# opportunistisch secreet



## killerbees

_Je bent een opportunistische *kret*_ en _Vind je mij een opportunistische *kret*?_

Wat betekent *kret*?

Ik hoorde dit in een programma dat ik gebruik om te oefenen. Ik dacht eerst dat ik de klinker verkeerd heb gehoord maar _krijt _en _kreet _klinken als onzin. Toen dacht ik dat het naamwoord misschien onzijdig was en dat ik wel een 'ge' moet zijn vergeten maar _gekret, gekreet, _en _gekrijt_ leveren te weinig [of te onzinnig] zoekresultaten.

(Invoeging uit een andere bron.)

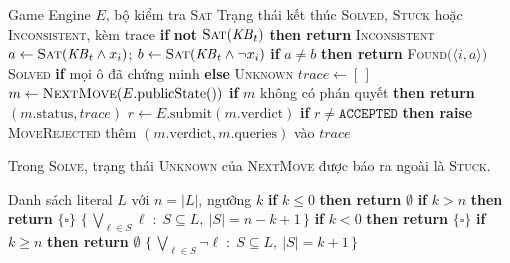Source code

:\begin{algorithm}[htbp]
  \caption{Vòng lặp của tác nhân suy luận}
  \label{alg:agent}
  \begin{algorithmic}[1]
    \Require Game Engine $E$, bộ kiểm tra \textsc{Sat}
    \Ensure Trạng thái kết thúc \textsc{Solved}, \textsc{Stuck} hoặc \textsc{Inconsistent}, kèm trace
      \State \textbf{if} \textbf{not} $\textsc{Sat}(\mathit{KB}_t)$ \textbf{then return} \textsc{Inconsistent}
        \State $a \gets \textsc{Sat}(\mathit{KB}_t \land x_i)$; \quad
               $b \gets \textsc{Sat}(\mathit{KB}_t \land \neg x_i)$
        \State \textbf{if} $a \ne b$ \textbf{then return} \textsc{Found}$\bigl(\langle i, a\rangle\bigr)$
      \EndFor
      \State \Return \textsc{Solved} \textbf{if} mọi ô đã chứng minh \textbf{else} \textsc{Unknown}
    \EndFunction
    \Statex
      \State $\mathit{trace} \gets [\,]$
      \Loop
        \State $m \gets \Call{NextMove}{E.\mathrm{publicState}()}$
        \State \textbf{if} $m$ không có phán quyết \textbf{then return} $(m.\mathrm{status}, \mathit{trace})$
        \State $r \gets E.\mathrm{submit}(m.\mathrm{verdict})$
        \State \textbf{if} $r \ne \texttt{ACCEPTED}$ \textbf{then raise} \textsc{MoveRejected}
        \State thêm $(m.\mathrm{verdict}, m.\mathrm{queries})$ vào $\mathit{trace}$
      \EndLoop
    \EndFunction
  \end{algorithmic}
\end{algorithm}

Trong \textsc{Solve}, trạng thái \textsc{Unknown} của \textsc{NextMove} được
báo ra ngoài là \textsc{Stuck}.

\begin{algorithm}[htbp]
  \caption{Mã hóa tổ hợp ràng buộc đếm}
  \label{alg:cardinality}
  \begin{algorithmic}[1]
    \Require Danh sách literal $L$ với $n = |L|$, ngưỡng $k$
      \State \textbf{if} $k \le 0$ \textbf{then return} $\emptyset$
      \State \textbf{if} $k > n$ \textbf{then return} $\{\square\}$
      \State \Return $\bigl\{\, \bigvee_{\ell \in S} \ell \;:\; S \subseteq L,\ |S| = n-k+1 \,\bigr\}$
    \EndFunction
    \Statex
      \State \textbf{if} $k < 0$ \textbf{then return} $\{\square\}$
      \State \textbf{if} $k \ge n$ \textbf{then return} $\emptyset$
      \State \Return $\bigl\{\, \bigvee_{\ell \in S} \neg\ell \;:\; S \subseteq L,\ |S| = k+1 \,\bigr\}$
    \EndFunction
  \end{algorithmic}
\end{algorithm}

De context is bijna waardeloos maar het woord was zeker bedoeld als een belediging.


----------



## Suehil

It was probably 'Een opportunistisch sekreet'   

'Sekreet' is an insult, something like 'bitch' but it can be used for both sexes.


----------



## killerbees

Yep, that's definitely it! When the lack of sense for 'kreet' forced me  into 'kret' [or 'krijt', which sounded nothing like it and also made no sense], I was worried  that it was back to vowel drills for me .


----------



## Timidinho

Add: secreet is written with a "c".


Opportunisti*sche* *kreet
*Opportunistisch *secreet*

It does _sound_ the same.


----------



## Suehil

Volgens mijn van Dale, 'secreet' is een 'afscheidingsproduct van een orgaan' of een alternatieve spelling van 'sekreet', en 'sekreet' is 'kreng, hoer'.


----------



## killerbees

Suehil said:


> 'secreet' is een 'afscheidingsproduct van een orgaan' of een alternatieve spelling van 'sekreet', en 'sekreet' is 'kreng, hoer'.



Met K of C zijn die woorden in ieder geval geen complimenten  Bedankt allebei.


----------



## Frank06

Suehil said:


> Volgens mijn van Dale, 'secreet' is een 'afscheidingsproduct van een orgaan' of een alternatieve spelling van 'sekreet', en 'sekreet' is 'kreng, hoer'.


Hoi,
Mijn Van Dale geeft enkel secreet met c als de officiële spelling, maar enfin, over dat soort zaken moeten we niet vallen .

De eigenlijke reden voor dit bericht is dit weetje (in verband met secreet: toilet én scheldwoord): 
"Fr. chambre secrète (schijthuis, eig. geheime kamer), vervolgens is secreet een scheldwoord geworden".
Van een nogal eigenaardig eufemisme tot een vulgair scheldwoord. Dat doen er niet veel na .

Groetjes,

Frank


----------



## Peterdg

I denk niet dat "chambre secrète" iets met "geheim" te maken heeft. Volgens mij komt "secrète" van "sécréter"="afscheiden" of, daarvan afgeleid, "sécrétion"="afscheiding".


----------



## Frank06

Peterdg said:


> Ik denk niet dat "chambre secrète" iets met "geheim" te maken heeft. Volgens mij komt "secrète" van "sécréter"="afscheiden" of, daarvan afgeleid, "sécrétion"="afscheiding".


Mijn Frans is niet zo fantastisch, maar ik zie geen directe link tussen de _woorden _s*e*cr*e*t, s*e*cr*è*te en s*é*ctr*é*ter, s*é*cr*é*tion, tenminste niet in deze specifieke context*. De woorden klinken wel min of meer hetzelfde als men ze door een Nederlandse mangel haalt (ik bedoel, secret/-ète, sécrét-)*. 
En zou het dan ook niet "chambre *sécréteuse/sécrétoire*" (???) of misschien nog "*chambre de sécrétion*" geweest zijn? Het probleem hier natuurlijk is dat *chambre secrète* het geattesteerde woord is (1450).

Anderzijds -- en ik heb deze woorden (s*é*cr*é*teur, sécrétoir, etc.-) enkel maar opgezocht in een hedendaags Frans woordenboek -- lijken ze allemaal in verband te staan met klieren, hormonen, speeksel en andere lichaamssappen. Voor zover ik zie niet met faecalia of urine. 

Maar, zoals gezegd, mijn Modern én 15de-eeuws Frans is nogal aan de zwakke kant.

Groetjes,

Frank 

* Ik heb niet opgezocht of secret en sécrétion etymologisch verwant zijn. Het zou me niet verbazen, maar het lijkt mij in deze context niet relevant.


----------